From the first line of the entries through the line containing "# Implementação dos MFCC em R", output everything exactly except the pictures.

*** RECORDS TO PROCESS Section Begins ***

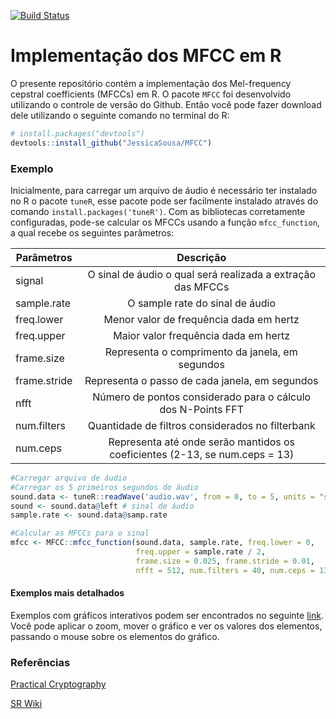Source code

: [![Build Status](https://travis-ci.org/JessicaSousa/MFCC.svg?branch=master)](https://travis-ci.org/JessicaSousa/MFCC)
# Implementação dos MFCC em R

O presente repositório contém a implementação dos Mel-frequency cepstral coefficients (MFCCs) em R. O pacote `MFCC` foi desenvolvido utilizando o controle de versão do Github. Então você pode fazer download dele utilizando o seguinte comando no terminal do R:

``` r
# install.packages("devtools")
devtools::install_github("JessicaSousa/MFCC")
```

### Exemplo

Inicialmente, para carregar um arquivo de áudio é necessário ter instalado no R o pacote `tuneR`, esse pacote pode ser facilmente instalado através do comando `install.packages('tuneR')`. Com as bibliotecas corretamente configuradas, pode-se calcular os MFCCs usando a função `mfcc_function`, a qual recebe os seguintes parâmetros:

| Parâmetros        | Descrição           | 
| ------------- |:-------------:|   
|signal| O sinal de áudio o qual será realizada a extração das MFCCs|
|sample.rate| O sample rate do sinal de áudio|
|freq.lower| Menor valor de frequência dada em hertz|
|freq.upper| Maior valor frequência dada em hertz|
|frame.size| Representa o comprimento da janela, em segundos|
|frame.stride| Representa o passo de cada janela, em segundos|
|nfft| Número de pontos considerado para o cálculo dos N-Points FFT|
|num.filters| Quantidade de filtros considerados no filterbank|
|num.ceps| Representa até onde serão mantidos os coeficientes (2-13, se num.ceps = 13)|

``` r
#Carregar arquivo de áudio
#Carregar os 5 primeiros segundos do áudio
sound.data <- tuneR::readWave('audio.wav', from = 0, to = 5, units = "seconds") 
sound <- sound.data@left # sinal de áudio
sample.rate <- sound.data@samp.rate 

#Calcular as MFCCs para o sinal
mfcc <- MFCC::mfcc_function(sound.data, sample.rate, freq.lower = 0, 
                            freq.upper = sample.rate / 2,
                            frame.size = 0.025, frame.stride = 0.01,
                            nfft = 512, num.filters = 40, num.ceps = 13) 
```


#### Exemplos mais detalhados
Exemplos com gráficos interativos podem ser encontrados no seguinte [link](https://jessicasousa.github.io/MFCC/inst/doc/example.html). Você pode aplicar o zoom, mover o gráfico e ver os valores dos elementos, passando o mouse sobre os elementos do gráfico.

### Referências

[Practical Cryptography](http://practicalcryptography.com/miscellaneous/machine-learning/guide-mel-frequency-cepstral-coefficients-mfccs/)

[SR Wiki](http://recognize-speech.com/feature-extraction/mfcc)
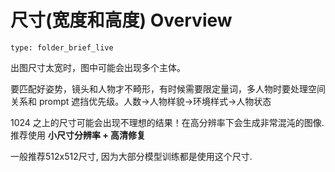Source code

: # 尺寸(宽度和高度) Overview
 
```ccard
type: folder_brief_live
```
 
出图尺寸太宽时，图中可能会出现多个主体。

要匹配好姿势，镜头和人物才不畸形，有时候需要限定量词，多人物时要处理空间关系和 prompt 遮挡优先级。人数->人物样貌->环境样式->人物状态

1024 之上的尺寸可能会出现不理想的结果！在高分辨率下会生成非常混沌的图像. 推荐使用 **小尺寸分辨率 + 高清修复**

一般推荐512x512尺寸, 因为大部分模型训练都是使用这个尺寸. 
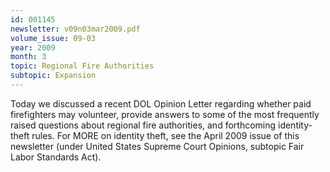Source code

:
 ```yaml
---
id: 001145
newsletter: v09n03mar2009.pdf
volume_issue: 09-03
year: 2009
month: 3
topic: Regional Fire Authorities
subtopic: Expansion
---
```


Today we discussed a recent DOL Opinion Letter regarding whether paid firefighters may volunteer, provide answers to some of the most frequently raised questions about regional fire authorities, and forthcoming identity-theft rules. For MORE on identity theft, see the April 2009 issue of this newsletter (under United States Supreme Court Opinions, subtopic Fair Labor Standards Act).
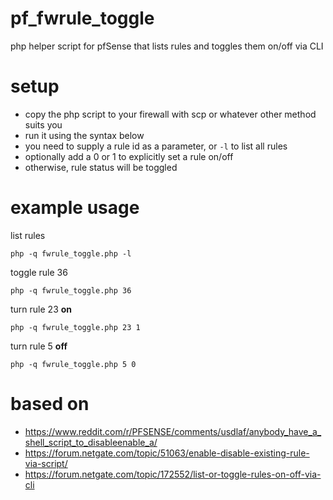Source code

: # pf_fwrule_toggle

php helper script for pfSense that lists rules and toggles them on/off via CLI

# setup

- copy the php script to your firewall with scp or whatever other method suits you
- run it using the syntax below
- you need to supply a rule id as a parameter, or `-l` to list all rules
- optionally add a 0 or 1 to explicitly set a rule on/off
- otherwise, rule status will be toggled

# example usage

list rules
```
php -q fwrule_toggle.php -l
```

toggle rule 36
```
php -q fwrule_toggle.php 36
```

turn rule 23 **on**
```
php -q fwrule_toggle.php 23 1
```

turn rule 5 **off**
```
php -q fwrule_toggle.php 5 0
```

# based on

- https://www.reddit.com/r/PFSENSE/comments/usdlaf/anybody_have_a_shell_script_to_disableenable_a/
- https://forum.netgate.com/topic/51063/enable-disable-existing-rule-via-script/
- https://forum.netgate.com/topic/172552/list-or-toggle-rules-on-off-via-cli

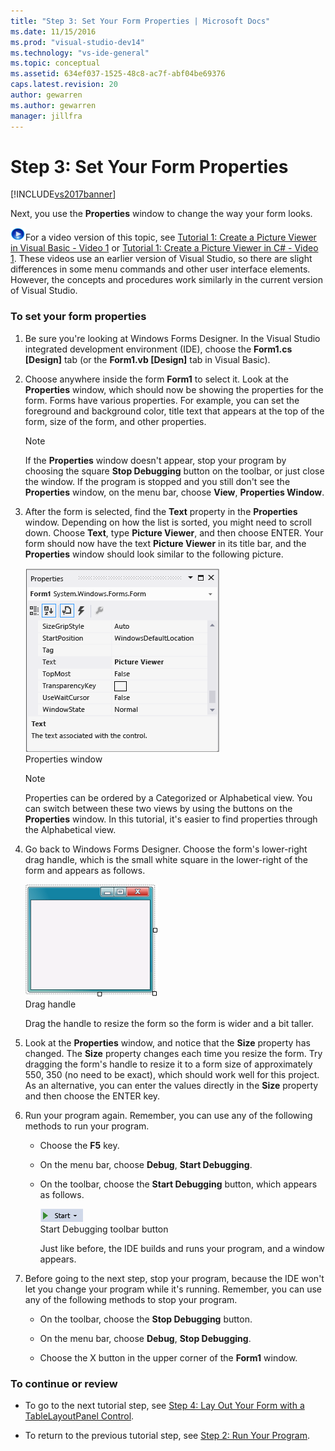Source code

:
```yaml
---
title: "Step 3: Set Your Form Properties | Microsoft Docs"
ms.date: 11/15/2016
ms.prod: "visual-studio-dev14"
ms.technology: "vs-ide-general"
ms.topic: conceptual
ms.assetid: 634ef037-1525-48c8-ac7f-abf04be69376
caps.latest.revision: 20
author: gewarren
ms.author: gewarren
manager: jillfra
---
```

# Step 3: Set Your Form Properties
[!INCLUDE[vs2017banner](../includes/vs2017banner.md)]

Next, you use the **Properties** window to change the way your form looks.  
  
 ![link to video](../data-tools/media/playvideo.gif "PlayVideo")For a video version of this topic, see [Tutorial 1: Create a Picture Viewer in Visual Basic - Video 1](http://go.microsoft.com/fwlink/?LinkId=205209) or [Tutorial 1: Create a Picture Viewer in C# - Video 1](http://go.microsoft.com/fwlink/?LinkId=205199). These videos use an earlier version of Visual Studio, so there are slight differences in some menu commands and other user interface elements. However, the concepts and procedures work similarly in the current version of Visual Studio.  
  
### To set your form properties  
  
1. Be sure you're looking at Windows Forms Designer. In the Visual Studio integrated development environment (IDE), choose the **Form1.cs [Design]** tab (or the **Form1.vb [Design]** tab in Visual Basic).  
  
2. Choose anywhere inside the form **Form1** to select it. Look at the **Properties** window, which should now be showing the properties for the form. Forms have various properties. For example, you can set the foreground and background color, title text that appears at the top of the form, size of the form, and other properties.  
  
   > [!NOTE]
   >  If the **Properties** window doesn't appear, stop your program by choosing the square **Stop Debugging** button on the toolbar, or just close the window. If the program is stopped and you still don't see the **Properties** window, on the menu bar, choose **View**, **Properties Window**.  
  
3. After the form is selected, find the **Text** property in the **Properties** window. Depending on how the list is sorted, you might need to scroll down. Choose **Text**, type **Picture Viewer**, and then choose ENTER.  Your form should now have the text **Picture Viewer** in its title bar, and the **Properties** window should look similar to the following picture.  
  
    ![Properties window](../ide/media/express-edittextproperty.png "Express_EditTextProperty")  
   Properties window  
  
   > [!NOTE]
   >  Properties can be ordered by a Categorized or Alphabetical view. You can switch between these two views by using the buttons on the **Properties** window. In this tutorial, it's easier to find properties through the Alphabetical view.  
  
4. Go back to Windows Forms Designer. Choose the form's lower-right drag handle, which is the small white square in the lower-right of the form and appears as follows.  
  
    ![Drag handle](../ide/media/express-bottomrt-drag.png "Express_BottomRT_Drag")  
   Drag handle  
  
    Drag the handle to resize the form so the form is wider and a bit taller.  
  
5. Look at the **Properties** window, and notice that the **Size** property has changed. The **Size** property changes each time you resize the form. Try dragging the form's handle to resize it to a form size of approximately 550, 350 (no need to be exact), which should work well for this project. As an alternative, you can enter the values directly in the **Size** property and then choose the ENTER key.  
  
6. Run your program again. Remember, you can use any of the following methods to run your program.  
  
   - Choose the **F5** key.  
  
   - On the menu bar, choose **Debug**, **Start Debugging**.  
  
   - On the toolbar, choose the **Start Debugging** button, which appears as follows.  
  
      ![Start Debugging toolbar button](../ide/media/express-icondebug.png "Express_IconDebug")  
     Start Debugging toolbar button  
  
     Just like before, the IDE builds and runs your program, and a window appears.  
  
7. Before going to the next step, stop your program, because the IDE won't let you change your program while it's running. Remember, you can use any of the following methods to stop your program.  
  
   - On the toolbar, choose the **Stop Debugging** button.  
  
   - On the menu bar, choose **Debug**, **Stop Debugging**.  
  
   - Choose the X button in the upper corner of the **Form1** window.  
  
### To continue or review  
  
- To go to the next tutorial step, see [Step 4: Lay Out Your Form with a TableLayoutPanel Control](../ide/step-4-lay-out-your-form-with-a-tablelayoutpanel-control.md).  
  
- To return to the previous tutorial step, see [Step 2: Run Your Program](../ide/step-2-run-your-program.md).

*** RECORDS TO PROCESS Section Ends ***

» **ANSWER SPACE**:
Source code

: [![Build Status](https://travis-ci.org/JessicaSousa/MFCC.svg?branch=master)](https://travis-ci.org/JessicaSousa/MFCC)
# Implementação dos MFCC em R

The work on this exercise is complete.